━━━ Recorded information ━━━

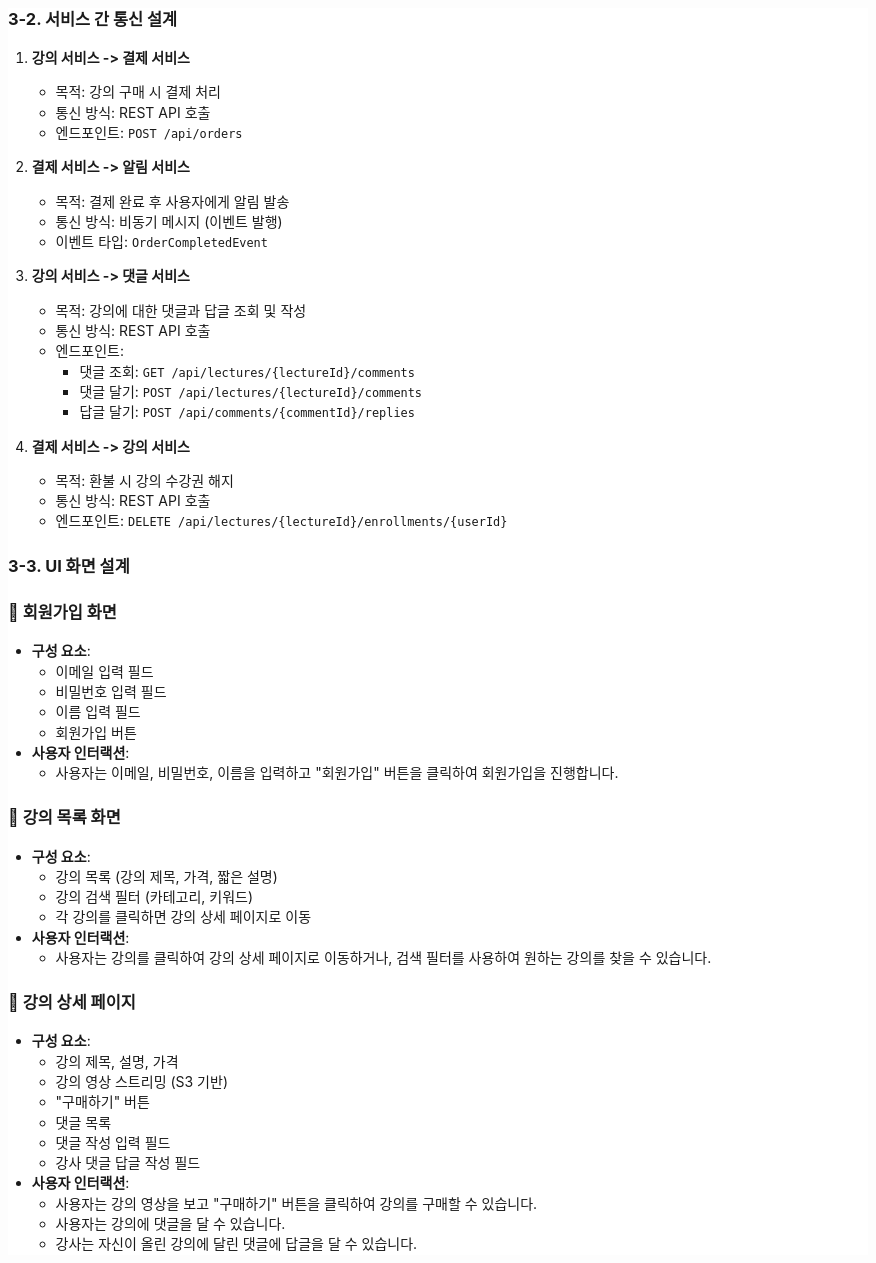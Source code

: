 

### 3-2. 서비스 간 통신 설계

1. **강의 서비스 -> 결제 서비스**
   - 목적: 강의 구매 시 결제 처리
   - 통신 방식: REST API 호출
   - 엔드포인트: `POST /api/orders`

2. **결제 서비스 -> 알림 서비스**
   - 목적: 결제 완료 후 사용자에게 알림 발송
   - 통신 방식: 비동기 메시지 (이벤트 발행)
   - 이벤트 타입: `OrderCompletedEvent`

3. **강의 서비스 -> 댓글 서비스**
   - 목적: 강의에 대한 댓글과 답글 조회 및 작성
   - 통신 방식: REST API 호출
   - 엔드포인트:
     - 댓글 조회: `GET /api/lectures/{lectureId}/comments`
     - 댓글 달기: `POST /api/lectures/{lectureId}/comments`
     - 답글 달기: `POST /api/comments/{commentId}/replies`

4. **결제 서비스 -> 강의 서비스**
   - 목적: 환불 시 강의 수강권 해지
   - 통신 방식: REST API 호출
   - 엔드포인트: `DELETE /api/lectures/{lectureId}/enrollments/{userId}`
    




### 3-3. UI 화면 설계

  ### 📌 **회원가입 화면**
  - **구성 요소**:
    - 이메일 입력 필드
    - 비밀번호 입력 필드
    - 이름 입력 필드
    - 회원가입 버튼
  - **사용자 인터랙션**:
    - 사용자는 이메일, 비밀번호, 이름을 입력하고 "회원가입" 버튼을 클릭하여 회원가입을 진행합니다.
  
  ### 📌 **강의 목록 화면**
  - **구성 요소**:
    - 강의 목록 (강의 제목, 가격, 짧은 설명)
    - 강의 검색 필터 (카테고리, 키워드)
    - 각 강의를 클릭하면 강의 상세 페이지로 이동
  - **사용자 인터랙션**:
    - 사용자는 강의를 클릭하여 강의 상세 페이지로 이동하거나, 검색 필터를 사용하여 원하는 강의를 찾을 수 있습니다.
  
  ### 📌 **강의 상세 페이지**
  - **구성 요소**:
    - 강의 제목, 설명, 가격
    - 강의 영상 스트리밍 (S3 기반)
    - "구매하기" 버튼
    - 댓글 목록
    - 댓글 작성 입력 필드
    - 강사 댓글 답글 작성 필드
  - **사용자 인터랙션**:
    - 사용자는 강의 영상을 보고 "구매하기" 버튼을 클릭하여 강의를 구매할 수 있습니다.
    - 사용자는 강의에 댓글을 달 수 있습니다.
    - 강사는 자신이 올린 강의에 달린 댓글에 답글을 달 수 있습니다.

━━━

Return the lines above, starting at the one that contains "- 사용자는 이메일, 비밀번호, 이름을" and running through the last, exactly as they appear, with no extra lines.

    - 사용자는 이메일, 비밀번호, 이름을 입력하고 "회원가입" 버튼을 클릭하여 회원가입을 진행합니다.
  
  ### 📌 **강의 목록 화면**
  - **구성 요소**:
    - 강의 목록 (강의 제목, 가격, 짧은 설명)
    - 강의 검색 필터 (카테고리, 키워드)
    - 각 강의를 클릭하면 강의 상세 페이지로 이동
  - **사용자 인터랙션**:
    - 사용자는 강의를 클릭하여 강의 상세 페이지로 이동하거나, 검색 필터를 사용하여 원하는 강의를 찾을 수 있습니다.
  
  ### 📌 **강의 상세 페이지**
  - **구성 요소**:
    - 강의 제목, 설명, 가격
    - 강의 영상 스트리밍 (S3 기반)
    - "구매하기" 버튼
    - 댓글 목록
    - 댓글 작성 입력 필드
    - 강사 댓글 답글 작성 필드
  - **사용자 인터랙션**:
    - 사용자는 강의 영상을 보고 "구매하기" 버튼을 클릭하여 강의를 구매할 수 있습니다.
    - 사용자는 강의에 댓글을 달 수 있습니다.
    - 강사는 자신이 올린 강의에 달린 댓글에 답글을 달 수 있습니다.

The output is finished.